- Original Off-Broadway cast album cover
- Music: Benj Pasek; Justin Paul;
- Lyrics: Benj Pasek; Justin Paul;
- Book: Peter Duchan
- Basis: Dogfight by Bob Comfort
- Productions: 2012 Off-Broadway 2014 Off-West End

= Dogfight (musical) =

2012 musical by Benj Pasek and Justin Paul

Dogfight is a stage musical with music and lyrics by Benj Pasek and Justin Paul, and a book by Peter Duchan. It is based on the 1991 film of the same name. The musical premiered off-Broadway at the Second Stage Theatre in 2012, and in August 2014, the musical had its European premiere at the Southwark Playhouse in London.

==Productions==
Dogfight opened on July 16, 2012, at the Second Stage Theatre, after previews from June 27, and concluded its limited run on August 19 after 23 previews and 40 regular performances. The show was directed by Joe Mantello and choreographed by Christopher Gattelli. Its original production starred Lindsay Mendez as Rose, Derek Klena as Eddie, and Josh Segarra as Boland. The cast also included Nick Blaemire, Annaleigh Ashford, Steven Booth, Becca Ayers, Adam Halpin, Dierdre Friel, F. Michael Haynie, and James Moye. David Zinn designed sets and costumes and Paul Gallo designed the lights.

The show received rave reviews for its writers and for leading lady Lindsay Mendez's performance.

The Dogfight original cast recording was released on April 30, 2013.

===Other productions===
Dogfight played at the Southwark Playhouse in London from August 8, 2014, through September 13, 2014, in a production directed by Matt Ryan and starring Laura Jane Matthewson as Rose and Jamie Muscato as Eddie.

The first New York regional production played White Plains Performing Arts Center September 19–21, 2014, produced by WPPAC and the Harrison Summer Theatre.

The Australian premiere is presented by Neil Gooding Productions in association with the Hayes Theatre Co, Sydney, opening on May 1, 2015, with direction by Neil Gooding.

The first fully translated production of Dogfight in Dutch opened on June 11, 2015, at the M-Lab theatre in Amsterdam.

The Chicago premiere of Dogfight opened on September 5, 2015, at Theater Wit with BoHo Theatre. Under the direction of Peter Marston Sullivan, the show was led by Jeff-nominated actress Emily Goldberg (as Rose) and Garrett Lutz (as Eddie Birdlace).
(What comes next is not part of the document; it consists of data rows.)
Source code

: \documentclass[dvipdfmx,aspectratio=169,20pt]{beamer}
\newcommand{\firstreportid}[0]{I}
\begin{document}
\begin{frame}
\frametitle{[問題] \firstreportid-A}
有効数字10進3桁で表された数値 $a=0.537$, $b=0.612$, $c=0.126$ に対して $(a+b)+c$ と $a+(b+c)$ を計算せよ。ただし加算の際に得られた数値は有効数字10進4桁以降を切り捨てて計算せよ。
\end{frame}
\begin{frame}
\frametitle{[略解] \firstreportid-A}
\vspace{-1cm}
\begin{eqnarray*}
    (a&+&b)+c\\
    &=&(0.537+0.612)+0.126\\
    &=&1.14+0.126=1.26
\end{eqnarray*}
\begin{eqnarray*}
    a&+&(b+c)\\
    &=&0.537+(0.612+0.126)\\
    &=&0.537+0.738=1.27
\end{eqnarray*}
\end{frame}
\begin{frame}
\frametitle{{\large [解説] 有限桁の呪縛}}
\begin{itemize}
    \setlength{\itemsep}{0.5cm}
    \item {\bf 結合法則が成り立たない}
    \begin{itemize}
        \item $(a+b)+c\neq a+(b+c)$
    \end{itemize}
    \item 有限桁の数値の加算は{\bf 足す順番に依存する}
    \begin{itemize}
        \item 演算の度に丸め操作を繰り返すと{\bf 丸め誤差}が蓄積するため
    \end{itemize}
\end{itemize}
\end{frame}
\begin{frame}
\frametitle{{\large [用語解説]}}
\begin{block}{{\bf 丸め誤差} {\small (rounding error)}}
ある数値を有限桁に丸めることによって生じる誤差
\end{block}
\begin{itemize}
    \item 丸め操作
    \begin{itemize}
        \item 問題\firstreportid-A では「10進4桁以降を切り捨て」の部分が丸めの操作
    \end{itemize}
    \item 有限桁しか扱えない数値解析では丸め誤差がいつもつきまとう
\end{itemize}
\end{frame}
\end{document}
The San Francisco premiere of Dogfight opened on September 22, 2015, at San Francisco Playhouse, with direction by Bill English.

That October, Dogfight made its New Zealand premiere at Auckland Music Theatre, with direction by Katie Flood.

The Oklahoma premiere of Dogfight opened on January 23, 2015, at Upstage Theatre, with direction by Patrick Towne, and music direction by Joey Harbert.

The Irish premiere of the show took place in the Granary Theatre, Cork from September 13–15, 2016, with direction by Emily Hutt, musical direction by Michael Young and starring Pearse O'Donoghue as Birdlace, Saoirse Garet as Rose, Mark O'Sullivan as Boland and Shane Corcoran as Bernstein.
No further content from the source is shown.